New York State Seal
STATE OF NEW YORK
INSURANCE DEPARTMENT

25 BEAVER STREET
NEW YORK, NEW YORK 10004

Eliot Spitzer
Governor
Eric R. Dinallo
Acting Superintendent

The Office of General Counsel issued the following opinion on February 1, 2007 representing the position of the New York State Insurance Department.

Re: Debt Incurred by an HMO or an Article 43 Corporation.

QUESTIONS PRESENTED:

1) In what circumstances is Department approval required for a corporation licensed under Article 43 of the New York Insurance Law to incur a debt with a bank?

2) In what circumstances is Department approval required for a health maintenance organization ("HMO") to incur a debt with a bank?

CONCLUSIONS:

1) Where the debt is incurred as a result of a loan pursuant to New York Insurance Law § 1307 (McKinney 2006), or as a result of an intercompany transaction between a domestic controlled insurer and any person in its holding company system pursuant to Insurance Law § 1505 (McKinney 2006), the Department's approval is required.

2) Where the debt is incurred as a result of a loan pursuant to Insurance Law § 1307, or as a result of an intercompany transaction between a controlled HMO and any person in its holding company system pursuant to N.Y. Comp. Codes R. & Regs. tit.10, § 98-1.10 (2007), the Department's approval is required.

Facts:

The inquiry is of a general nature, without reference to any facts.

Analysis:

The Insurance Law and the regulations promulgated thereunder do not contain a general requirement that an Article 43 corporation or an HMO obtain approval from the Department prior to incurring debt with a bank. But as discussed below, in certain circumstances, prior approval is required.

Article 43 Corporations

Pursuant to Insurance Law § 4302 (McKinney 2000), Article 43 corporations are licensed by this Department and subject to its oversight. With respect to borrowing funds, Insurance Law § 1307 provides:

(a) Any domestic stock, mutual or co-operative insurance company or reciprocal insurer may, without pledging any of its assets, receive advances or borrow funds to:

(1) conduct its business,

(2) enable it to comply with any surplus requirement or make good any impairment or deficiency or other requirement of this chapter,

(3) defray the reasonable expenses of its organization,

(4) provide any fund to be voluntarily contributed to surplus, or

(5) organize, acquire or invest in any subsidiaries authorized by this chapter.

(b) Such borrowing may only be made upon an agreement that such moneys and such interest thereon as may be agreed upon, at a rate not exceeding the maximum rate provided in section 5-501 of the general obligations law, in effect at the time the agreement is executed, shall be repaid only out of free and divisible surplus of such insurer with the approval of the superintendent whenever, in his judgment, the financial condition of such insurer warrants. In the event of insolvency of a mutual or co-operative insurance company unearned premiums shall be deemed to be part of its free and divisible surplus.

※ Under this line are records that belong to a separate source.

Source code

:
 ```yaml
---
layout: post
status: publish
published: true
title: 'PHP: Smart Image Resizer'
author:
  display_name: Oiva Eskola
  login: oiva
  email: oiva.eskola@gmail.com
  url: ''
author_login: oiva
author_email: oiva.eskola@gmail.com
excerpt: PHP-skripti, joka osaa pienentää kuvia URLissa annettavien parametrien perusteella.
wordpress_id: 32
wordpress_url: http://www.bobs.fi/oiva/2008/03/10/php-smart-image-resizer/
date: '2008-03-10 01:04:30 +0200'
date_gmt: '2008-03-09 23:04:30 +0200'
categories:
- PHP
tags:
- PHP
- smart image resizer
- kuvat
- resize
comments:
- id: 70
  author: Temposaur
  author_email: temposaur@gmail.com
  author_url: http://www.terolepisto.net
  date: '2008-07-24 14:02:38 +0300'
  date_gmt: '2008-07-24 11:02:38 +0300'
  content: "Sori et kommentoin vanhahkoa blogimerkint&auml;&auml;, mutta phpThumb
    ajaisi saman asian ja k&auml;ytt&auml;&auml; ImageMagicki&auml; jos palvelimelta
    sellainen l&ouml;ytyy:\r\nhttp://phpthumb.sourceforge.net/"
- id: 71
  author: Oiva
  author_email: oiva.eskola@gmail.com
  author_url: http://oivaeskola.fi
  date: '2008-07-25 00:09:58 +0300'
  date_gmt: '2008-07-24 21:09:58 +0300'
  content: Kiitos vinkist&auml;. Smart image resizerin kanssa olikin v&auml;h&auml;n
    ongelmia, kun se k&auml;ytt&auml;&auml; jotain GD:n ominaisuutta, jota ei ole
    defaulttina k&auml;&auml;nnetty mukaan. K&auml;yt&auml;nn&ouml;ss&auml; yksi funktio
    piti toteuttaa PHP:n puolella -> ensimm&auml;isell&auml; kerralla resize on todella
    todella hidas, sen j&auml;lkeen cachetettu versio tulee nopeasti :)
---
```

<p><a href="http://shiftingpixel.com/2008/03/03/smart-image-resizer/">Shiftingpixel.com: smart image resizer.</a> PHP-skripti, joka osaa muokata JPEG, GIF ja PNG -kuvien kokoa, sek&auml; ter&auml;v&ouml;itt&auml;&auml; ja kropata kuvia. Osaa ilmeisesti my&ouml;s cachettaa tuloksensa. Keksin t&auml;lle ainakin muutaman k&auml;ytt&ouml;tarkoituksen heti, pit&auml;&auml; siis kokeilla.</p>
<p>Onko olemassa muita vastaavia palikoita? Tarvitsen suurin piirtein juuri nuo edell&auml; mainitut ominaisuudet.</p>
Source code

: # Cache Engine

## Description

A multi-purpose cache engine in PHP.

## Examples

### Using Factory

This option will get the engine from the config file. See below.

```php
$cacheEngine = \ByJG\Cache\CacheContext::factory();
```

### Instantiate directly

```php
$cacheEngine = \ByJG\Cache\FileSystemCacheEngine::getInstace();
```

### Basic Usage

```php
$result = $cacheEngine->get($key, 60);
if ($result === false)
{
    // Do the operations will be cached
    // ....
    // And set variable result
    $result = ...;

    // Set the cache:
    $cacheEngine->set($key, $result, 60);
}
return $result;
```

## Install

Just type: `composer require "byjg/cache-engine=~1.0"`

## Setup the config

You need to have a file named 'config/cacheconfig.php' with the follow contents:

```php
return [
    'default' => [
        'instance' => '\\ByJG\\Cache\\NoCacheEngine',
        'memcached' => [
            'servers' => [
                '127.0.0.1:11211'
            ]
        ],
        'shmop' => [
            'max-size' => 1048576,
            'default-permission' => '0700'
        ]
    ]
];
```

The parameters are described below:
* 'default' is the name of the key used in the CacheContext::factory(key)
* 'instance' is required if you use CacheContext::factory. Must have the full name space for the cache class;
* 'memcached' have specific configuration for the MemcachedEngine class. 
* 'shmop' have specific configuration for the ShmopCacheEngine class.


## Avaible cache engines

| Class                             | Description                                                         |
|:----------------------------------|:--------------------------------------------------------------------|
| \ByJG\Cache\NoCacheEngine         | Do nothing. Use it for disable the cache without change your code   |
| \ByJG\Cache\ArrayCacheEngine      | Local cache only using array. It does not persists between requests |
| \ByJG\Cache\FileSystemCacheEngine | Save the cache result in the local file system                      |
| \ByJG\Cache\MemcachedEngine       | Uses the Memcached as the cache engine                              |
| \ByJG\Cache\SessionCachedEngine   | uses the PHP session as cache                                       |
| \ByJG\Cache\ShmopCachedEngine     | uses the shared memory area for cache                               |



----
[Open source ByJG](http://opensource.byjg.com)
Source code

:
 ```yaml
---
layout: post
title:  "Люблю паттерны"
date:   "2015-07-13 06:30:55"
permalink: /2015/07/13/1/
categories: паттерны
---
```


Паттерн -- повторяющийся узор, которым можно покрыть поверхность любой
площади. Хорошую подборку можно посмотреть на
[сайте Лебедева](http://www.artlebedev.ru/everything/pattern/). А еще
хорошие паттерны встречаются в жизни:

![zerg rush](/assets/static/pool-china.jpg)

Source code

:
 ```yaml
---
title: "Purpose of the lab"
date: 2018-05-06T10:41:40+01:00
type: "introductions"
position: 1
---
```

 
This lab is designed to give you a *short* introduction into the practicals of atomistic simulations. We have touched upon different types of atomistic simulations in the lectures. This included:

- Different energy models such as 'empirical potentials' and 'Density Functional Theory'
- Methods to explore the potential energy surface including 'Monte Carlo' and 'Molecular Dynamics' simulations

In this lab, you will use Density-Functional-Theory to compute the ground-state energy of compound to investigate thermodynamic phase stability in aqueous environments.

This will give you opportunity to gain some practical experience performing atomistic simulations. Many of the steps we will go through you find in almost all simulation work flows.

(c) Any sum so advanced or borrowed shall not be part of the legal liabilities off such insurer and shall not be a basis of any set-off but until repaid all statements published by such insurer or filed with the superintendent shall show, as a footnote, the amount then remaining unpaid.

(d) No such insurance company or reciprocal insurer shall directly or indirectly make any agreement for any advance or borrowing pursuant to this section unless such agreement is in writing and shall have been approved by the superintendent as not unfair, misleading or contrary to law.

Insurance Law § 1505 also is relevant to your inquiry. It provides, in pertinent part, as follows:

(c) The superintendent's prior approval shall be required for the following transactions between a domestic controlled insurer and any person in its holding company system: sales, purchases, exchanges, loans or extensions of credit, or investments, involving five percent or more of the insurer's admitted assets at last year-end.

(d) The following transactions between a domestic controlled insurer and any person in its holding company system may not be entered into unless the insurer has notified the superintendent in writing of its intention to enter into any such transaction at least thirty days prior thereto, or such shorter period as he may permit, and he has not disapproved it within such period:

(1) sales, purchases, exchanges, loans or extensions of credit, or investments, involving more than one-half of one percent but less than five percent of the insurer's admitted assets at last year-end;

(2) reinsurance treaties or agreements;

(3) rendering of services on a regular or systematic basis; or

(4) any material transaction, specified by regulation, which the superintendent determines may adversely affect the interests of the insurer's policyholders or shareholders.

Nothing herein contained shall be deemed to authorize or permit any transaction which, in the case of a non-controlled insurer, would be otherwise contrary to law.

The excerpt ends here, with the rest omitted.